14. The method for flushing a toilet of claim 13, further
comprising: compressing an internal air bladder in the pressure
tank by filling the pressure tank with water.
15. The method for flushing a toilet of claim 13, wherein water
flows from the pressure tank at approximately 0.7-1.0 gallons per
flush.
16. The method for flushing a toilet of claim 13, further
comprising: controlling the opening and closing of both a gravity
tank and a pressure tank with a magnetic valve release system.

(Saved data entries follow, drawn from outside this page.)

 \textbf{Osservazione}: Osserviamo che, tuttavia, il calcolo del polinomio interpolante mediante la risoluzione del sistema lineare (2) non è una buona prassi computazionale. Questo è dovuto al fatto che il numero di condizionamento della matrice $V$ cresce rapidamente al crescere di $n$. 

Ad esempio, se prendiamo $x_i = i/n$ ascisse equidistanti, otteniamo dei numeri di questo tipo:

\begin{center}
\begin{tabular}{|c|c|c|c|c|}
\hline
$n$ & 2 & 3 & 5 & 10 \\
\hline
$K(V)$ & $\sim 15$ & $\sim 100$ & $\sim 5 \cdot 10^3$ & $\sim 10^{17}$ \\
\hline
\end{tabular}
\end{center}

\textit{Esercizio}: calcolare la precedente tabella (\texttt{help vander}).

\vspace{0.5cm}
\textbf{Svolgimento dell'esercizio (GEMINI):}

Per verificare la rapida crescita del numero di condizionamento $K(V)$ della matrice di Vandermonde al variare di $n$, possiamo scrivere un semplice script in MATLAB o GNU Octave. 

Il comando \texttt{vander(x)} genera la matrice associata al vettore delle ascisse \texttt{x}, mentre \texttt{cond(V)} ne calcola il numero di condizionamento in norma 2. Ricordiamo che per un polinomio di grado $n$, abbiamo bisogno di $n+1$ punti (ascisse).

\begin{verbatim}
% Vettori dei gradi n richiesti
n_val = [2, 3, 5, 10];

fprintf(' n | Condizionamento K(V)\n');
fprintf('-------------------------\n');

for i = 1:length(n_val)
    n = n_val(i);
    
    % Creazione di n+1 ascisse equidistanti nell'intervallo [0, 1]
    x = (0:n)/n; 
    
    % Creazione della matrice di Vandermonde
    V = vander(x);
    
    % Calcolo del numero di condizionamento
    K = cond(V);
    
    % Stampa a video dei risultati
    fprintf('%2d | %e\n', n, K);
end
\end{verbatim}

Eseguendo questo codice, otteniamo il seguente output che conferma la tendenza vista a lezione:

17. The method for flushing a toilet of claim 16, further
comprising: opening a passive valve in the gravity tank; and
releasing water from the gravity tank via a passive valve channel
to preload the flushing rim.
18. The method for flushing a toilet of claim 17, further
comprising: activating a pressure actuation float vertically down
in the gravity tank responsive to releasing water from the gravity
tank; and activating a pressure actuation trigger assembly
horizontally attached to the pressure actuation float.
19. The method for flushing a toilet of claim 18, further
comprising: rotating a magnet chassis attached to the pressure
actuation trigger assembly; exposing a magnetic c-ring to an
opposing magnetic field; and activating a magnetic c-ring
vertically downward on a sliding cylinder.
20. The method for flushing a toilet of claim 18, further
comprising: removing a seal on the pressure tank; and releasing
water from the pressure tank.
Description
CROSS-REFERENCE TO RELATED APPLICATIONS
[0001] The present application claims benefit of priority to U.S.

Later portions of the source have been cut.